#### TASK REQUIREMENTS:
If a line in the data holds "UnityWebRequest", copy that line out in full.
··········
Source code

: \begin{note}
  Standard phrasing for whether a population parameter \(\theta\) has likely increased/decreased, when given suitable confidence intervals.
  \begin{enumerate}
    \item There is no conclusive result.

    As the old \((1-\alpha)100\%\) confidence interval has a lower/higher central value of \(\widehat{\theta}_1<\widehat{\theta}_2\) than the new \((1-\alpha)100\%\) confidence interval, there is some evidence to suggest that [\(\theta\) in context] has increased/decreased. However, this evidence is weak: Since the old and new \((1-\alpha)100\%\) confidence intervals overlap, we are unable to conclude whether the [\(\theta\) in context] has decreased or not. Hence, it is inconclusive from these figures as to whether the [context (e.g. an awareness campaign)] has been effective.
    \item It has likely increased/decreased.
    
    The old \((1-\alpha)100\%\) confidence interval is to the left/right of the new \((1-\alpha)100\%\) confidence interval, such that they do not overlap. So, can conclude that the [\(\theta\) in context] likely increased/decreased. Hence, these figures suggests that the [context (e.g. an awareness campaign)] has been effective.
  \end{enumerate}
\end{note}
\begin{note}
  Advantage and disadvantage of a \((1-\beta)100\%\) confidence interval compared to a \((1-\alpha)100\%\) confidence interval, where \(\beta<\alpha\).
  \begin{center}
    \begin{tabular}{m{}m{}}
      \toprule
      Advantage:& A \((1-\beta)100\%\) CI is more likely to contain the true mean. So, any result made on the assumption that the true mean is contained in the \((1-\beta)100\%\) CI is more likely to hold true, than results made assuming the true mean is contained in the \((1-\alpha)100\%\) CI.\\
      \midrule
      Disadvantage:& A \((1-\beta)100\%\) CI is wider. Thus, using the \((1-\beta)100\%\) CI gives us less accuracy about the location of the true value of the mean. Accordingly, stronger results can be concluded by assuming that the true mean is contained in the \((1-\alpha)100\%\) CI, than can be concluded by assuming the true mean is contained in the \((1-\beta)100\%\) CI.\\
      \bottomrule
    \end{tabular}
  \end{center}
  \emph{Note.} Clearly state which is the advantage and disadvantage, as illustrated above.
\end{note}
··········
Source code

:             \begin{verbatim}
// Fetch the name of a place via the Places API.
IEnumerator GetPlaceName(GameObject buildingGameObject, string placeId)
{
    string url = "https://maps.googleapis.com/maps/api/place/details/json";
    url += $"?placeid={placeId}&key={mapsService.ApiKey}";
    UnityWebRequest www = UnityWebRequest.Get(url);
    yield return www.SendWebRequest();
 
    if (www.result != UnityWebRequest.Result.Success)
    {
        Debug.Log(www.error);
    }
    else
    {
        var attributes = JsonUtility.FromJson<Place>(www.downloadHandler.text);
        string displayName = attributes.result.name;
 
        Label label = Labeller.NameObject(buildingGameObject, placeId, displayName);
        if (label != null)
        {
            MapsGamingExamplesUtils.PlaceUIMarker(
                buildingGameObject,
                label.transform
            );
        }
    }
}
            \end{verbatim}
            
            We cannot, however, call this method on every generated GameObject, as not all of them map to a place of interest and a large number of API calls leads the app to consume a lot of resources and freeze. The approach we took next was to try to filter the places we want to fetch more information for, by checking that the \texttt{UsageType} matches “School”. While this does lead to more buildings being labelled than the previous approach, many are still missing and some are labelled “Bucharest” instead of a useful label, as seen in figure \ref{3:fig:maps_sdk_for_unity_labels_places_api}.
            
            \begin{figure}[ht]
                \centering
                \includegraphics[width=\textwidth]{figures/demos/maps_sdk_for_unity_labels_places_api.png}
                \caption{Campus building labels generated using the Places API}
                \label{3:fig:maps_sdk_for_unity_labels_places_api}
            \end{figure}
··········
#### EXERCISE SOLUTION:
    UnityWebRequest www = UnityWebRequest.Get(url);
    if (www.result != UnityWebRequest.Result.Success)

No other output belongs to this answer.